Instructional leaguers thrilled to take on Tigers
DETROIT -- They sat in the clubhouse in Lakeland, Fla., intently watching Game 4 of the American League Championship Series, hoping to find out Thursday night what their destination would be.
When Prince Fielder caught the last out, finishing off an 8-1 win and four-game sweep over the Yankees, the Tigers were heading to the World Series. And a group of 15-plus celebrating instructional league players were heading to Detroit.
"We were pulling hard for the Tigers because, of course, this is about them, but I mean, what an opportunity," said Nick Carmichael, a 22-year-old who spent the season in the rookie Gulf Coast League after being drafted in the 24th round of this year's First-Year Player Draft.

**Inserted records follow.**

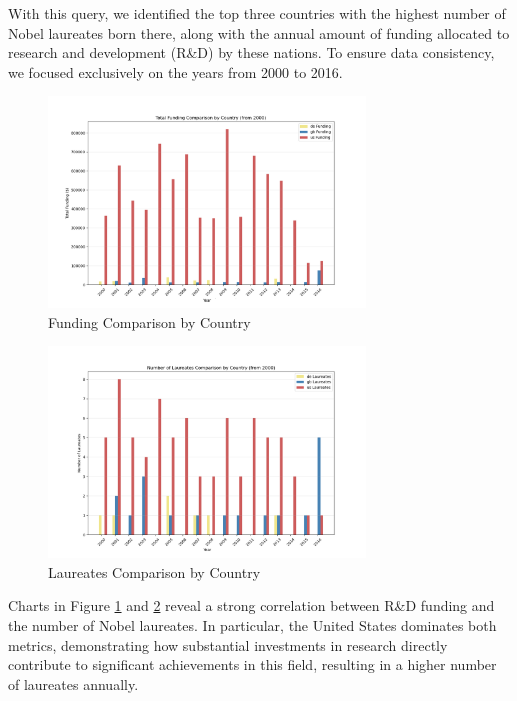 \documentclass{article}
\begin{document}
\vspace{1em}

With this query, we identified the top three countries with the highest number of Nobel laureates born there,
along with the annual amount of funding allocated to research and development (R\&D) by these nations.
To ensure data consistency, we focused exclusively on the years from 2000 to 2016.

\begin{figure}[H]
	\centering
	\includegraphics[width=0.75\textwidth]{../queries/plots/funding_comparison_by_country.png}
	\caption{Funding Comparison by Country}
	\label{fig:fundings_per_country}
\end{figure}

\begin{figure}[H]
	\centering
	\includegraphics[width=0.75\textwidth]{../queries/plots/laureates_comparison_by_country.png}
	\caption{Laureates Comparison by Country}
	\label{fig:laureates_per_country}
\end{figure}

Charts in Figure \ref{fig:fundings_per_country} and \ref{fig:laureates_per_country} reveal a strong correlation between R\&D
funding and the number of Nobel laureates. In particular, the United States dominates both metrics, demonstrating
how substantial investments in research directly contribute to significant achievements in this field, resulting
in a higher number of laureates annually.
\end{document}
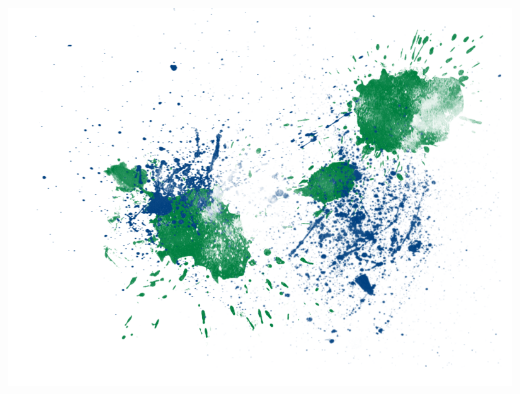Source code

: \documentclass[11pt,twoside]{article}
\begin{document}
\includegraphics[width=\textwidth]{graphics/liquid_splatter_04.png}

\vfill





%
%



\appendix
%
%
\end{document}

From Palomar College in San Marcos, Calif., Carmichael was one of the few selected to scrimmage the Tigers on Sunday and Monday, to ensure the big league team would stay fresh for the World Series.
"There's nothing better," he said. "Some of us -- hopefully we'll all get to come back here some day -- but for some of us, this is the closest we'll ever get. Great opportunity. I can't even describe the excitement."
None of them could.
It was a moment unlike any other for the young prospects. On one hand, it was business and it had to be taken seriously because Detroit needed to prepare. On the other, the group of guys, mostly in their early 20s, were playing alongside a World Series team stacked with players they've grown up watching.
"It's something we all want to be a part of, we all want to be out there, we all want to be in the game," Carmichael said. "So there is that aspect of it where you want to get in and go out and try to perform well. In a way, we're trying to show what we got, but at the same time it's not about us. It's about going out and helping them stay ready for the Series."
"It's another part of the experience that I'll be able to tell my kids, grandkids about," said Jason King, a fourth-round pick in the 2011 First-Year Player Draft out of Kansas State University.
King got an at-bat Sunday against Drew VerHagen, but he was hoping to get one against someone on the Tigers' roster on Monday. That was the type of feeling shared throughout the "visiting" clubhouse.
All are competitors, but all were excited about being there, and their families and friends were excited for them, too. They wanted to help, but they wouldn't mind a few stories to brag about.
"I may never be here again. I hope I am, but if I never am, I might be able to tell my kids one day that, 'Shoot, I gave up a home run to Miguel Cabrera, the Triple Crown winner," Carmichael said.
-- Anthony Odoardi
Tigers pitching coach Jeff Jones said he was encouraged by Jose Valverde's session against hitters in Sunday's scrimmage. Valverde, who has thrown fewer and fewer splitters as part of his arsenal since 2010, threw some good ones, Jones said, while implementing the mechanical tweaks they wanted.
"I think he's more confident," Jones said.
With no umpires for the scrimmages Sunday and Monday, players were left to call safe or out, and ball/strike calls were up to the catcher. Asked if anyone complained, Alex Avila said, "No, my strike zone's spot-on."